If aliens do exist, should we be told? Steven Spielberg’s Disclosure Day looks for answers

Colin Firth (centre, standing) in DISCLOSURE DAY, directed by Steven Spielberg.
Colin Firth plays the head of a shadowy government agency in Disclosure Day. Photograph: Niko Tavernise/Universal Pictures and Amblin Entertainment

It’s a question that has fascinated science fiction film-makers and authors: just how would we react if aliens exist? And, if they do, should we even be told?

This big question dominates Steven Spielberg’s latest sci-fi epic, Disclosure Day, which sees Josh O’Connor playing a whistleblower determined to tell the world there’s been a vast cover-up, and that aliens do in fact exist.

It marks the fourth film of Spielberg’s that directly deals with aliens – following 1977’s Close Encounters of the Third Kind, 1982’s ET and 2005’s War of the Worlds – but is the first directly pulled from news headlines and one that presents a new, and original, perspective.

Spielberg conceived the story after reading the New York Times’ bombshell reporting in 2017 about a secret Pentagon UAP (unidentified aerial phenomena, the latest term for UFOs) programme, complete with videos from fighter jets of close encounters.

As with his other films, it would deal with the wonder and terror of alien contact, but also something subtler: less a first contact story, more a 70s-era political thriller. Think ET meets The Post. For O’Connor’s character Daniel Kellner, along with Emily Blunt’s weather reporter Margaret Fairchild, it’s as much a search for secrets buried deep within themselves. Screenwriter David Koepp says his touchstone was less sci-fi, more the 1975 classic thriller Three Days of the Condor.

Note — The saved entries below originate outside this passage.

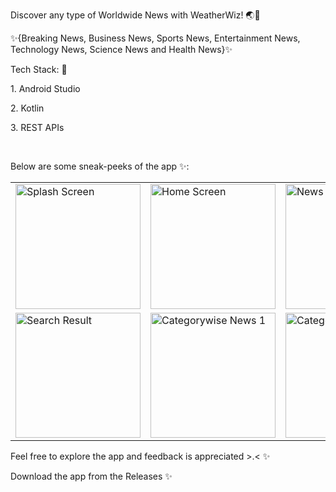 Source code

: <p> Discover any type of Worldwide News with WeatherWiz! 🌏💫 </p>
<p> ✨{Breaking News, Business News, Sports News, Entertainment News, Technology News, Science News and Health News}✨</p>

<p> Tech Stack: 🚀 </p>
<p> 1. Android Studio </p>
<p> 2. Kotlin </p>
<p> 3. REST APIs </p>
<br>
<p> Below are some sneak-peeks of the app ✨: </p>

<table>
  <tr>
    <td><img src="https://github.com/user-attachments/assets/af351768-3f1a-4df9-bce5-8912f1cd4bff" alt="Splash Screen" width="200" /></td>
    <td><img src="https://github.com/user-attachments/assets/2233117a-b95c-452f-a5b7-2342afe31f40" alt="Home Screen" width="200" /></td>
    <td><img src="https://github.com/user-attachments/assets/f7bf9c48-71db-47bd-abb0-a8f0b21e7489" alt="News Screen" width="200" /></td>
    <td><img src="https://github.com/user-attachments/assets/2feff115-f28d-48e5-a035-20d33efe7188" alt="Search Screen" width="200" /></td>
  </tr>
  <tr>
    <td><img src="https://github.com/user-attachments/assets/530bc203-8067-40e7-ad56-19d90ce5e3fa" alt="Search Result" width="200" /></td>
    <td><img src="https://github.com/user-attachments/assets/c0893ead-9009-4b31-91ad-d6cda30213c4" alt="Categorywise News 1" width="200" /></td>
    <td><img src="https://github.com/user-attachments/assets/fd546a70-9406-4792-b3c6-086c84f0b6fe" alt="Categorywise News 2" width="200" /></td>
    <td><img src="https://github.com/user-attachments/assets/d3e8e3a1-123d-4a8f-b4a4-8ef54acc4238" alt="Exit" width="200" /></td>
  </tr>

</table>

<p> Feel free to explore the app and feedback is appreciated >.< ✨ </p>
<p> Download the app from the Releases ✨ </p>
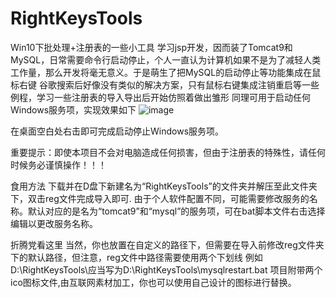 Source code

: # RightKeysTools
Win10下批处理+注册表的一些小工具
学习jsp开发，因而装了Tomcat9和MySQL，日常需要命令行启动停止，个人一直认为计算机如果不是为了减轻人类工作量，那么开发将毫无意义。于是萌生了把MySQL的启动停止等功能集成在鼠标右键
谷歌搜索后好像没有类似的解决方案，只有鼠标右键集成注销重启等一些例程，学习一些注册表的导入导出后开始仿照着做出雏形  同理可用于启动任何Windows服务项，实现效果如下
![image](http://github.com/muzhiyun/RightKeysTools/raw/master/images/demo.png)

在桌面空白处右击即可完成启动停止Windows服务项。

重要提示：即使本项目不会对电脑造成任何损害，但由于注册表的特殊性，请任何时候务必谨慎操作！！！

食用方法
下载并在D盘下新建名为“RightKeysTools”的文件夹并解压至此文件夹下，双击reg文件完成导入即可.
由于个人软件配置不同，可能需要修改服务的名称。默认对应的是名为“tomcat9”和“mysql”的服务项，可在bat脚本文件右击选择编辑以更改服务名称。

折腾党看这里
当然，你也放置在自定义的路径下，但需要在导入前修改reg文件夹下的默认路径，但注意，reg文件中路径需要使用两个下划线 例如D:\RightKeysTools\应当写为D:\\RightKeysTools\\mysqlrestart.bat
项目附带两个ico图标文件,由互联网素材加工，你也可以使用自己设计的图标进行替换。
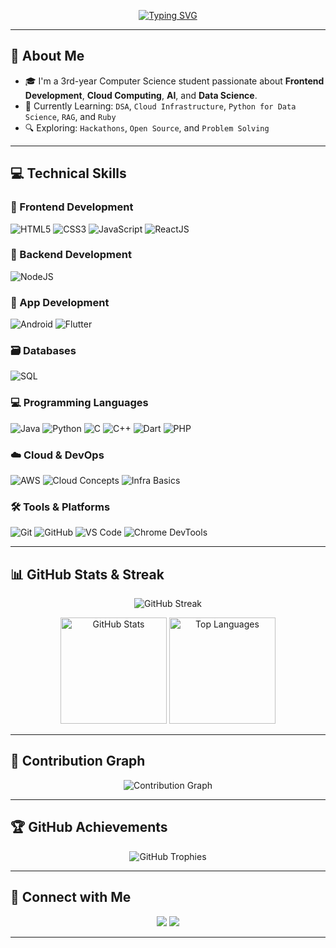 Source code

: <!-- Typing Animation Header -->
<p align="center">
  <a href="https://github.com/lerisa1112">
    <img src="https://readme-typing-svg.demolab.com?font=Fira+Code&size=28&pause=1000&color=7DD3FC&center=true&vCenter=true&width=435&lines=%F0%9F%91%8B+Hii%2C+I'm+Lerisa+Desai!" alt="Typing SVG" />
  </a>
</p>

---

## 🧠 About Me

- 🎓 I'm a 3rd-year Computer Science student passionate about **Frontend Development**, **Cloud Computing**, **AI**, and **Data Science**.  
- 🚀 Currently Learning: `DSA`, `Cloud Infrastructure`, `Python for Data Science`, `RAG`, and `Ruby`  
- 🔍 Exploring: `Hackathons`, `Open Source`, and `Problem Solving`

---

## 💻 Technical Skills

### 🚀 Frontend Development
![HTML5](https://img.shields.io/badge/-HTML5-E34F26?style=for-the-badge&logo=html5&logoColor=white)
![CSS3](https://img.shields.io/badge/-CSS3-1572B6?style=for-the-badge&logo=css3)
![JavaScript](https://img.shields.io/badge/-JavaScript-F7DF1E?style=for-the-badge&logo=javascript&logoColor=black)
![ReactJS](https://img.shields.io/badge/-React-61DAFB?style=for-the-badge&logo=react&logoColor=black)

### 🔧 Backend Development
![NodeJS](https://img.shields.io/badge/-Node.js-339933?style=for-the-badge&logo=node.js&logoColor=white)

### 📱 App Development
![Android](https://img.shields.io/badge/-Android-3DDC84?style=for-the-badge&logo=android)
![Flutter](https://img.shields.io/badge/-Flutter-02569B?style=for-the-badge&logo=flutter)

### 🗃️ Databases
![SQL](https://img.shields.io/badge/-SQL-003B57?style=for-the-badge&logo=postgresql&logoColor=white)

### 💻 Programming Languages
![Java](https://img.shields.io/badge/-Java-007396?style=for-the-badge&logo=java)
![Python](https://img.shields.io/badge/-Python-3776AB?style=for-the-badge&logo=python&logoColor=white)
![C](https://img.shields.io/badge/-C-00599C?style=for-the-badge&logo=c)
![C++](https://img.shields.io/badge/-C++-00599C?style=for-the-badge&logo=cplusplus)
![Dart](https://img.shields.io/badge/-Dart-0175C2?style=for-the-badge&logo=dart)
![PHP](https://img.shields.io/badge/-PHP-777BB4?style=for-the-badge&logo=php)

### ☁️ Cloud & DevOps
![AWS](https://img.shields.io/badge/-AWS-232F3E?style=for-the-badge&logo=amazon-aws)
![Cloud Concepts](https://img.shields.io/badge/-Cloud_Concepts-007ACC?style=for-the-badge)
![Infra Basics](https://img.shields.io/badge/-Infra_Basics-44CC11?style=for-the-badge)

### 🛠️ Tools & Platforms
![Git](https://img.shields.io/badge/-Git-F05032?style=for-the-badge&logo=git)
![GitHub](https://img.shields.io/badge/-GitHub-181717?style=for-the-badge&logo=github)
![VS Code](https://img.shields.io/badge/-VSCode-007ACC?style=for-the-badge&logo=visual-studio-code)
![Chrome DevTools](https://img.shields.io/badge/-DevTools-FABC05?style=for-the-badge&logo=google-chrome)

---

## 📊 GitHub Stats & Streak

<p align="center">
  <img src="https://github-readme-streak-stats.herokuapp.com?user=lerisa1112&theme=tokyonight&hide_border=true&border_radius=10" alt="GitHub Streak" />
</p>

<p align="center">
  <img src="https://github-readme-stats.vercel.app/api?username=lerisa1112&show_icons=true&theme=tokyonight&hide_border=true&border_radius=10" alt="GitHub Stats" height="170" />
  <img src="https://github-readme-stats.vercel.app/api/top-langs/?username=lerisa1112&layout=compact&theme=tokyonight&hide_border=true&border_radius=10" alt="Top Languages" height="170" />
</p>

---

## 🌱 Contribution Graph

<p align="center">
  <img src="https://github-readme-activity-graph.vercel.app/graph?username=lerisa1112&theme=tokyo-night&hide_border=true&radius=10" alt="Contribution Graph" />
</p>

---

## 🏆 GitHub Achievements

<p align="center">
  <img src="https://github-profile-trophy.vercel.app/?username=lerisa1112&theme=tokyonight&no-frame=true&row=1&column=6" alt="GitHub Trophies" />
</p>

---

## 💬 Connect with Me

<p align="center">
  <a href="mailto:lerisadesai@gmail.com"><img src="https://img.shields.io/badge/-Email-D14836?style=for-the-badge&logo=gmail&logoColor=white"></a>
  <a href="https://www.linkedin.com/in/desai-lerisa-b58447259/?originalSubdomain=in"><img src="https://img.shields.io/badge/-LinkedIn-0A66C2?style=for-the-badge&logo=linkedin&logoColor=white"></a>
</p>

---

“What did you steal?” asks Eve Hewson’s character at one point.

“Secrets,” replies O’Connor’s character Daniel, “that they paid me to protect.”

“Are they … people?” she asks.

“No,” he says.

It could hardly be more timely. In February, former president Barack Obama said aliens were real during a quickfire round of questioning on a podcast, before clarifying that he hadn’t seen any evidence. Later that month, Donald Trump said that he would release whatever information the government holds on the search for alien life.

Some sci-fi films have attempted to tackle the issue of how such a secret could be kept. After all, as astrophysicist Neil deGrasse has put it: “Do you think the government is that competent that they can keep such a secret?”

Perhaps 1997’s Men in Black had the neatest solution for this, with Will Smith and Tommy Lee Jones simply using alien tech to erase the memory of people who’d seen too much. But that zapper also touched upon a reason why any alien contact would be hushed up. If any government possessed alien technology, they likely wouldn’t want anyone else to have it.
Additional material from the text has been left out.